Denke ich an die ersten Jahre zurück, dann konnte es nicht schnell genug gehen. Die erste eigene Website, die ersten Angebote schreiben, die ersten Kundentermine, die erste Buchveröffentlichung - die Liste ist endlos. Doch diese Dynamik kehrte sich irgendwann um. Vielmehr befinden wir uns nun auf der Überholspur aus Terminen, ToDo’s und zu vielen Themen. Auch hier ist die Liste endlos.
War man zu Beginn Initiator:in, treiben einen nun die Dinge mit viel Druck voran. So zumindest das Gefühl in unserer Leistungsgesellschaft.
Ein Unternehmen von null aufzubauen ist ein Marathon und kein Sprint.
Das wird mir mit 39 Jahren immer schmerzlicher bewusst. Dabei ist das Prinzip der Regeneration für Sportler:innen Usus.
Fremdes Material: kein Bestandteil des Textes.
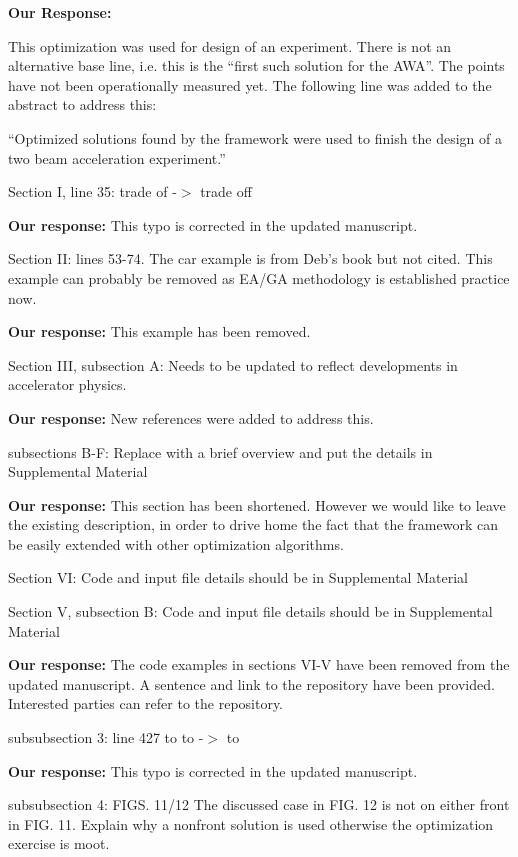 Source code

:\documentclass{article}
\begin{document}
{\bf Our Response:} {\color{blue} This optimization was used for design of 
an experiment. There is not an alternative base line, i.e. this is the 
``first such solution for the AWA''. The points have not been operationally measured yet.
The following line was added to the abstract to address this: 

``Optimized solutions found by the framework were used to finish the design 
of a two beam acceleration experiment.''
}

Section I, line 35: trade of -$>$ trade off

{\bf Our response:} {\color{blue} This typo is corrected in the updated manuscript.}

Section II:
lines 53-74. The car example is from Deb’s book but not cited. This
example can probably be removed as EA/GA methodology is established
practice now.

{\bf Our response:} {\color{blue} This example has been removed.}

Section III, subsection A:
Needs to be updated to reflect developments in accelerator physics.

{\bf Our response:} {\color{blue} New references were added to address this.}

subsections B-F:
Replace with a brief overview and put the details in Supplemental
Material

{\bf Our response: } {\color{blue} This section has been shortened. However we would like to 
leave the existing description, in order to drive home the fact that the framework can be 
easily extended with other optimization algorithms.}

Section VI: 
Code and input file details should be in Supplemental Material

Section V, subsection B:
Code and input file details should be in Supplemental Material

{\bf Our response:} {\color{blue} The code examples in sections VI-V have been removed from the updated manuscript. 
	A sentence and link to the repository have been provided. Interested parties can refer to the repository.}

subsubsection 3:
line 427 to to -$>$ to

{\bf Our response:} {\color{blue} This typo is corrected in the updated manuscript.}

subsubsection 4:
FIGS. 11/12 The discussed case in FIG. 12 is not on either front in
FIG. 11. Explain why a nonfront solution is used otherwise the
optimization exercise is moot.
\end{document}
Nur wer sich Ruhetage und Erholung gönnt, gibt dem Körper die Zeit, sich den steigenden Anforderungen anzupassen. Auch das Gehirn braucht Pausen, das zeigen Neurowissenschaftler:innen bereits seit vielen Jahren. Es bildet in völliger Stille neue Zellen im Hippocampus, einer Region, die für Lernen und Gedächtnis wichtig ist. Hier gehts zur wissenschaftlichen Studie und zum entsprechenden Artikel beim Handelsblatt.
Von der Theorie zurück in die Praxis. Nun besteht hoch E nicht mehr nur aus zwei Co-Foundern, sondern aus einem Team kreativer Köpfe, die mit Herz und Hirn das Beste in jedem Projekt erreichen möchten. Der Anspruch an unseren Output ist hoch und die Arbeit intensiv. Gleichzeitig ist New Work für uns immer wichtiger geworden und wir befinden uns in einem stetigen Transformationsprozess. Daher fragen wir uns, ob das Jahr zwangsläufig aus 12 vollen Arbeitsmonaten (mit kurzen individuellen Urlauben) bestehen muss.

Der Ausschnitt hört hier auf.